Anyone that scrambled for changes in their portfolio based on the highest inflation predictions may now have to reassess their position. And if forecasts can change that fast once, it’s safe to say they can change again. The future is not mapped out.

London & Capital advisers are well placed to ensure that your portfolio is well-guarded against a variety of economic headwinds, including inflation. Risk appetites vary and different asset classes all have their own pluses and minuses, but some foundational investment principles will always be important.

Patience is better than panic

Devising a long-term strategy and sticking to it is more likely to benefit you than making rash decisions during hard times. For example, equity indexes such as the FTSE 100 and S&P 500 have shown consistent gains over many years despite multiple shocks. Spreading your risk is also always wise, perhaps with a good mix of cash, equities, bonds, property and commodities to ensure you don’t have all your eggs in one basket.

The vulnerability of cash to inflation is well-known

If inflation rates are high, this can erode the value of cash sitting in an account. There is nothing wrong with enjoying the flexibility of cash, but making sure it pays a good level of interest can weather any loss in value. There are also advantages to saving in multiple currencies in order to make your money work harder for you.
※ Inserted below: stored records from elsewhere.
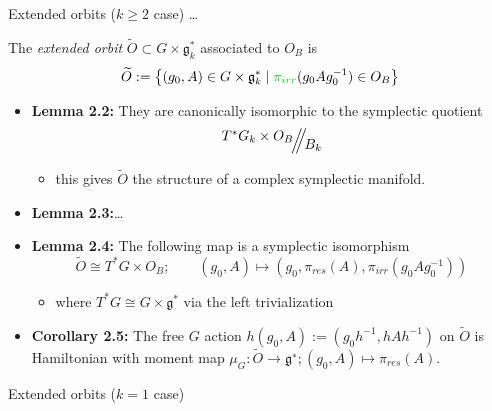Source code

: \begin{frame}[fragile]{Extended orbits ($k\geq2$ case)}
  \dots
  \begin{defn}
    The \emph{extended orbit} $\tilde O\subset G\times \mathfrak{g}_k^*$
    associated to $O_B$ is
    \[
      \tilde O:=\left\{(g_0,A)\in G\times\mathfrak{g}_k^*
      \mid\textcolor{green!80!black}{\pi_{irr}}(g_0Ag_0^{-1})\in O_B\right\}
    \]
  \end{defn}
  \begin{itemize}
    \item \textbf{Lemma 2.2:} They are canonically isomorphic to the symplectic
      quotient
      \[
        \symplquot{T^*G_k\times O_B}{B_k}
      \]
    \begin{itemize}
      \item this gives $\tilde O$ the structure of a complex symplectic
        manifold.
    \end{itemize}
    \item \textbf{Lemma 2.3:}\dots
    \item \textbf{Lemma 2.4:} The following map is a symplectic isomorphism
      \[
        \tilde O\cong T^*G\times O_B;
        \qquad (g_0,A)\mapsto(g_0,\pi_{res}(A),\pi_{irr}(g_0Ag_0^{-1}))
      \]
      \begin{itemize}
        \item where $T^*G\cong G\times\mathfrak{g}^*$ via the left
          trivialization
      \end{itemize}
    \item \textbf{Corollary 2.5:} The free $G$ action
      $h(g_0,A):=(g_0h^{−1},hAh^{−1})$ on $\tilde O$ is Hamiltonian with moment
      map $\mu_G:\tilde O \to\mathfrak{g}^∗; (g_0,A) \mapsto \pi_{res}(A)$.
  \end{itemize}
\end{frame}

\begin{frame}{Extended orbits ($k=1$ case)}
  \cite[13]{boalch}
\end{frame}

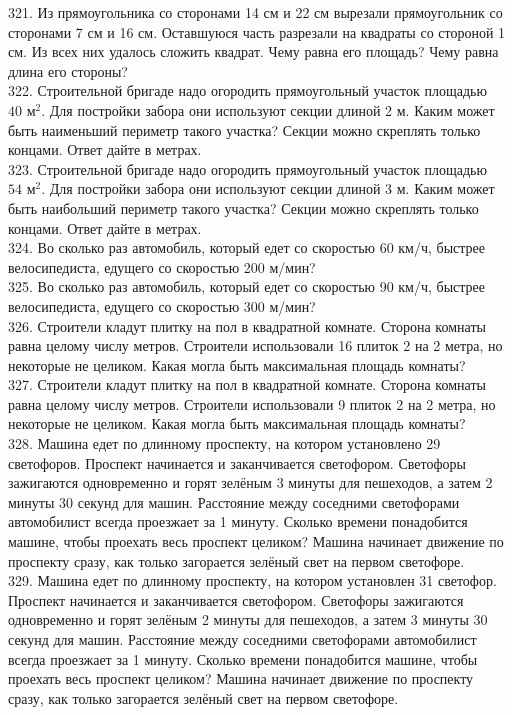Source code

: 321. Из прямоугольника со сторонами 14 см и 22 см вырезали прямоугольник со сторонами
7 см и 16 см. Оставшуюся часть разрезали на квадраты со стороной 1 см. Из всех них удалось сложить квадрат. Чему равна его площадь? Чему равна длина его стороны?\\
322. Строительной бригаде надо огородить прямоугольный участок площадью $40\text{ м}^2.$ Для постройки забора они используют секции длиной 2 м. Каким может быть
наименьший периметр такого участка? Секции можно скреплять только концами. Ответ дайте в метрах.\\
323. Строительной бригаде надо огородить прямоугольный участок площадью $54\text{ м}^2.$ Для постройки забора они используют секции длиной 3 м. Каким может быть
наибольший периметр такого участка? Секции можно скреплять только концами. Ответ дайте в метрах.\\
324. Во сколько раз автомобиль, который едет со скоростью 60 км/ч, быстрее велосипедиста, едущего со скоростью 200 м/мин?\\
325. Во сколько раз автомобиль, который едет со скоростью 90 км/ч, быстрее велосипедиста, едущего со скоростью 300 м/мин?\\
326. Строители кладут плитку на пол в квадратной комнате. Сторона комнаты равна целому числу метров. Строители использовали 16 плиток 2 на 2 метра,
но некоторые не целиком. Какая могла быть максимальная площадь комнаты?\\
327. Строители кладут плитку на пол в квадратной комнате. Сторона комнаты равна целому числу метров. Строители использовали 9 плиток 2 на 2 метра,
но некоторые не целиком. Какая могла быть максимальная площадь комнаты?\\
328. Машина едет по длинному проспекту, на котором установлено 29 светофоров. Проспект начинается и заканчивается светофором. Светофоры зажигаются одновременно и горят зелёным 3 минуты для пешеходов, а затем 2 минуты 30 секунд для машин. Расстояние между соседними
светофорами автомобилист всегда проезжает за 1 минуту. Сколько времени понадобится машине, чтобы проехать весь проспект целиком? Машина начинает движение по проспекту сразу, как только загорается зелёный свет на первом светофоре.\\
329. Машина едет по длинному проспекту, на котором установлен 31 светофор. Проспект начинается и заканчивается светофором. Светофоры зажигаются одновременно и горят зелёным 2 минуты для пешеходов, а затем 3 минуты 30 секунд для машин. Расстояние между соседними светофорами автомобилист всегда проезжает за 1 минуту. Сколько времени понадобится машине, чтобы проехать весь проспект целиком? Машина начинает движение по проспекту сразу, как только загорается зелёный свет на первом светофоре.\\
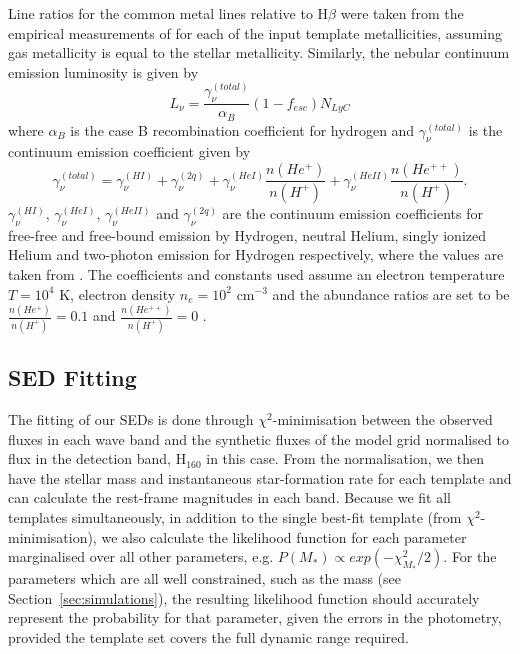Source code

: Line ratios for the common metal lines relative to H$\beta$ were taken from the empirical measurements of \cite{Anders:2003ci} for each of the input template metallicities, assuming gas metallicity is equal to the stellar metallicity.
Similarly, the nebular continuum emission luminosity is given by
\begin{equation}
\label{eq:continuum}
L_{\nu} = \frac{\gamma^{(total)}_{\nu}} {\alpha_{B}}(1-f_{esc}) N_{LyC}
\end{equation}
where $\alpha_{B}$ is the case B recombination coefficient for hydrogen and $\gamma^{(total)}_{\nu}$ is the continuum emission coefficient given by
\begin{equation}\label{eq:cont_sep}
\gamma^{(total)}_{\nu} = \gamma^{(HI)}_{\nu} + \gamma^{(2q)}_{\nu} +  \gamma^{(HeI)}_{\nu}\frac{n(He^{+})} {n(H^{+})} + \gamma^{(HeII)}_{\nu}\frac{n(He^{++})} {n(H^{+})}
.\end{equation}
$\gamma^{(HI)}_{\nu}$, $\gamma^{(HeI)}_{\nu}$, $\gamma^{(HeII)}_{\nu}$ and $\gamma^{(2q)}_{\nu}$ are the continuum emission coefficients for free-free and free-bound emission by Hydrogen, neutral Helium, singly ionized Helium and two-photon emission for Hydrogen respectively, where the values are taken from \cite{Osterbrock:2006ul}. The coefficients and constants used assume an electron temperature $T=10^4$ K, electron density $n_{e}=10^2$ cm$^{-3}$ and the abundance ratios are set to be $\frac{n(He^{+})} {n(H^{+})} = 0.1$ and $\frac{n(He^{++})} {n(H^{+})} = 0$ \citep{1995A&A...303...41K}.

\subsection{SED Fitting}
The fitting of our SEDs is done through $\chi^{2}$-minimisation between the observed fluxes in each wave band and the synthetic fluxes of the model grid normalised to flux in the detection band, H$_{160}$ in this case. From the normalisation, we then have the stellar mass and instantaneous star-formation rate for each template and can calculate the rest-frame magnitudes in each band. Because we fit all templates simultaneously, in addition to the single best-fit template (from $\chi^2$-minimisation), we also calculate the likelihood function for each parameter marginalised over all other parameters, e.g. $P(M_{*}) \propto exp(-\chi_{M_{*}}^{2}/2)$. For the parameters which are all well constrained, such as the mass (see Section~\ref{sec:simulations}), the resulting likelihood function should accurately represent the probability for that parameter, given the errors in the photometry, provided the template set covers the full dynamic range required.

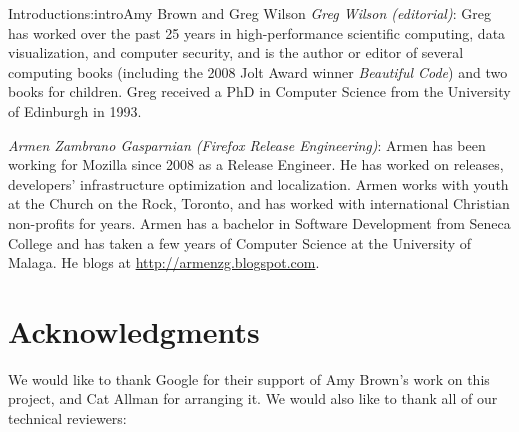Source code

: \begin{aosachapter}{Introduction}{s:intro}{Amy Brown and Greg Wilson}
\emph{Greg Wilson (editorial)}: Greg has worked over the past 25 years
in high-performance scientific computing, data visualization, and
computer security, and is the author or editor of several computing
books (including the 2008 Jolt Award winner \emph{Beautiful Code}) and
two books for children.  Greg received a PhD in Computer Science
from the University of Edinburgh in 1993.

\emph{Armen Zambrano Gasparnian (Firefox Release Engineering)}: Armen has been
working for Mozilla since 2008 as a Release Engineer. He has worked on
releases, developers' infrastructure optimization and localization.  Armen
works with youth at the Church on the Rock, Toronto, and has worked with
international Christian non-profits for years. Armen has a bachelor in
Software Development from Seneca College and has taken a few years of Computer
Science at the University of Malaga.  He blogs at
\url{http://armenzg.blogspot.com}.

\section*{Acknowledgments}

We would like to thank Google for their support of Amy Brown's work on this
project, and Cat Allman for arranging it.  We would also like to thank
all of our technical reviewers:


\end{aosachapter}
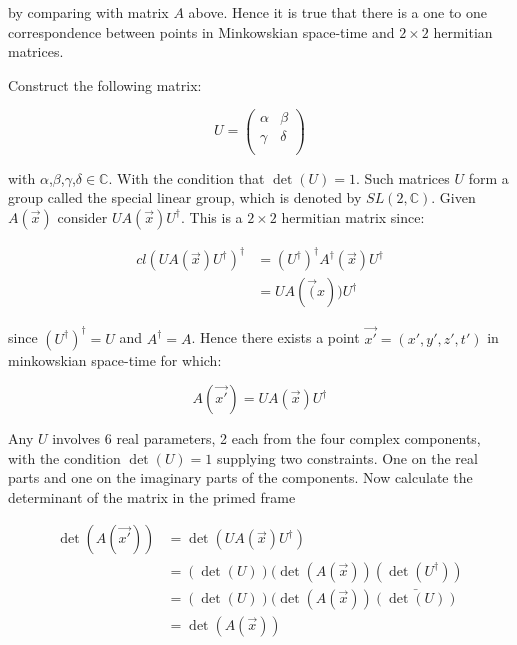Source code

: \noindent by comparing with matrix $A$ above. Hence it is true that there is a one to one correspondence between points in Minkowskian space-time and $2 \times 2$ hermitian matrices.

Construct the following matrix:

\begin{equation*} 
U = \left( 
\begin{array}{cc}
\alpha & \beta \\
\gamma & \delta \\
\end{array}
\right)
\end{equation*}

\noindent with $\alpha$,$\beta$,$\gamma$,$\delta \in \mathbb{C}$. With the condition that $\det(U) = 1$. Such matrices $U$ form a group called the special linear group, which is denoted by $SL(2, \mathbb{C})$. Given $A(\vec{x})$ consider $U A(\vec{x}) U^{\dagger}$. This is a $2 \times 2$ hermitian matrix since:

\begin{eqnarray*} {cl}
(U A(\vec{x}) U^{\dagger})^{\dagger} & =  (U^{\dagger})^{\dagger} A^{\dagger}(\vec{x}) U^{\dagger} \\
                                     & = U A(\vec(x)) U^{\dagger}
\end{eqnarray*} 

\noindent since $(U^{\dagger})^{\dagger} = U$ and $A^{\dagger} = A$. Hence there exists a point $\vec{x'} = (x', y', z', t')$ in minkowskian space-time for which:

\begin{equation}\label{SL_trans}
A(\vec{x'}) = U A(\vec{x}) U^{\dagger}
\end{equation}

Any $U$ involves 6 real parameters, 2 each from the four complex components, with the condition $\det(U) = 1$ supplying two constraints. One on the real parts and one on the imaginary parts of the components. Now calculate the determinant of the matrix in the primed frame

\begin{eqnarray*}  
\det(A(\vec{x'})) & = \det(U A(\vec{x}) U^{\dagger}) \\
                  & = (\det(U))(\det(A(\vec{x}))(\det(U^{\dagger})) \\
                  & = (\det(U))(\det(A(\vec{x}))\bar{(\det(U))} \\
                  & = \det(A(\vec{x}))
\end{eqnarray*}

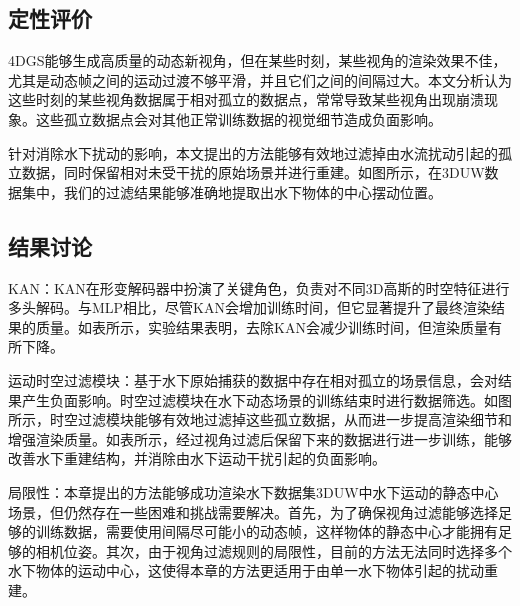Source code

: \subsection{定性评价}
4DGS能够生成高质量的动态新视角，但在某些时刻，某些视角的渲染效果不佳，尤其是动态帧之间的运动过渡不够平滑，并且它们之间的间隔过大。本文分析认为这些时刻的某些视角数据属于相对孤立的数据点，常常导致某些视角出现崩溃现象。这些孤立数据点会对其他正常训练数据的视觉细节造成负面影响。

针对消除水下扰动的影响，本文提出的方法能够有效地过滤掉由水流扰动引起的孤立数据，同时保留相对未受干扰的原始场景并进行重建。如图所示，在3DUW数据集中，我们的过滤结果能够准确地提取出水下物体的中心摆动位置。

\subsection{结果讨论}
KAN：KAN在形变解码器中扮演了关键角色，负责对不同3D高斯的时空特征进行多头解码。与MLP相比，尽管KAN会增加训练时间，但它显著提升了最终渲染结果的质量。如表所示，实验结果表明，去除KAN会减少训练时间，但渲染质量有所下降。

运动时空过滤模块：基于水下原始捕获的数据中存在相对孤立的场景信息，会对结果产生负面影响。时空过滤模块在水下动态场景的训练结束时进行数据筛选。如图所示，时空过滤模块能够有效地过滤掉这些孤立数据，从而进一步提高渲染细节和增强渲染质量。如表所示，经过视角过滤后保留下来的数据进行进一步训练，能够改善水下重建结构，并消除由水下运动干扰引起的负面影响。

局限性：本章提出的方法能够成功渲染水下数据集3DUW中水下运动的静态中心场景，但仍然存在一些困难和挑战需要解决。首先，为了确保视角过滤能够选择足够的训练数据，需要使用间隔尽可能小的动态帧，这样物体的静态中心才能拥有足够的相机位姿。其次，由于视角过滤规则的局限性，目前的方法无法同时选择多个水下物体的运动中心，这使得本章的方法更适用于由单一水下物体引起的扰动重建。
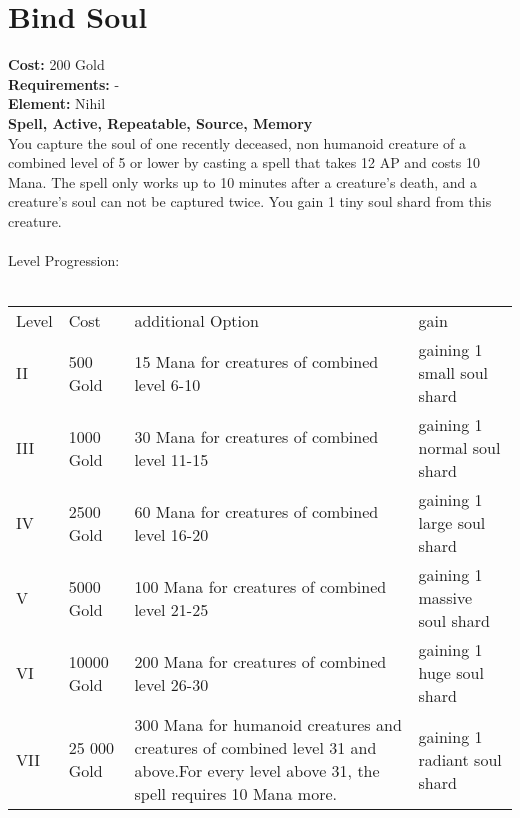 \section{Bind Soul}
\textbf{Cost:} 200 Gold\\
\textbf{Requirements:} -\\
\textbf{Element:} Nihil\\
\textbf{Spell, Active, Repeatable, Source, Memory}\\
You capture the soul of one recently deceased, non humanoid creature of a combined level of 5 or lower by casting a spell that takes 12 AP and costs 10 Mana. The spell only works up to 10 minutes after a creature’s death, and a creature’s soul can not be captured twice. You gain 1 tiny soul shard from this creature.\\
\\
Level Progression:\\
\\
\begin{tabular}{l | l | p{5.5cm} | p{2.5cm}}
    Level & Cost & additional Option & gain\\
    II & 500 Gold & 15 Mana for creatures of combined level 6-10 & gaining 1 small soul shard\\
    III & 1000 Gold & 30 Mana for creatures of combined level 11-15 & gaining 1 normal soul shard\\
    IV & 2500 Gold & 60 Mana for creatures of combined level 16-20 & gaining 1 large soul shard\\
    V & 5000 Gold & 100 Mana for creatures of combined level 21-25 & gaining 1 massive soul shard\\
    VI & 10000 Gold & 200 Mana for creatures of combined level 26-30 & gaining 1 huge soul shard\\
    VII & 25 000 Gold & 300 Mana for humanoid creatures and creatures of combined level 31 and above.\linebreak For every level above 31, the spell requires 10 Mana more. & gaining 1 radiant soul shard\\
\end{tabular}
If you can find a better interest rate on dollars then maybe they are a better option than sterling.

Bonds have always been a favourite of investors. They are known as a ‘fixed income’ asset because they provide a fixed return. This predictability gives investors a level of security that they don’t get elsewhere. The quality of bonds varies widely but provided they mature without issue the holder always knows what return they will receive. But the fixed level of return means that they are also vulnerable to inflationary pressures. Yields on bonds rise when the price drops and rising yields on some of the world’s most popular government bonds have indicated that there is a certain level of discomfort amongst bondholders with current economic conditions. A good investment adviser can talk you through how suitable bonds are for your goals.

Stocks and shares typically give the investor two ways to make profit. They can rise in value or issue dividends to holders. They don’t provide the fixed return that you get with bonds, but taking a share of profit means your fortunes rise and fall with that of the company or index. These assets can be a very effective guard against inflation as some companies will naturally do better in a high inflationary environment. Energy companies may be able to sell their product at higher prices or a budget supermarket chain may attract more customers during a downturn. Ensuring part of your equity portfolio is positioned to benefit from inflation is a good way of defending against rising prices.

High inflation is a less than ideal situation for investors, but a well-managed investment portfolio can provide stability no matter what the future holds.

At London & Capital, we strive to provide peace of mind to our clients in all economic conditions and ensure your wealth is protected.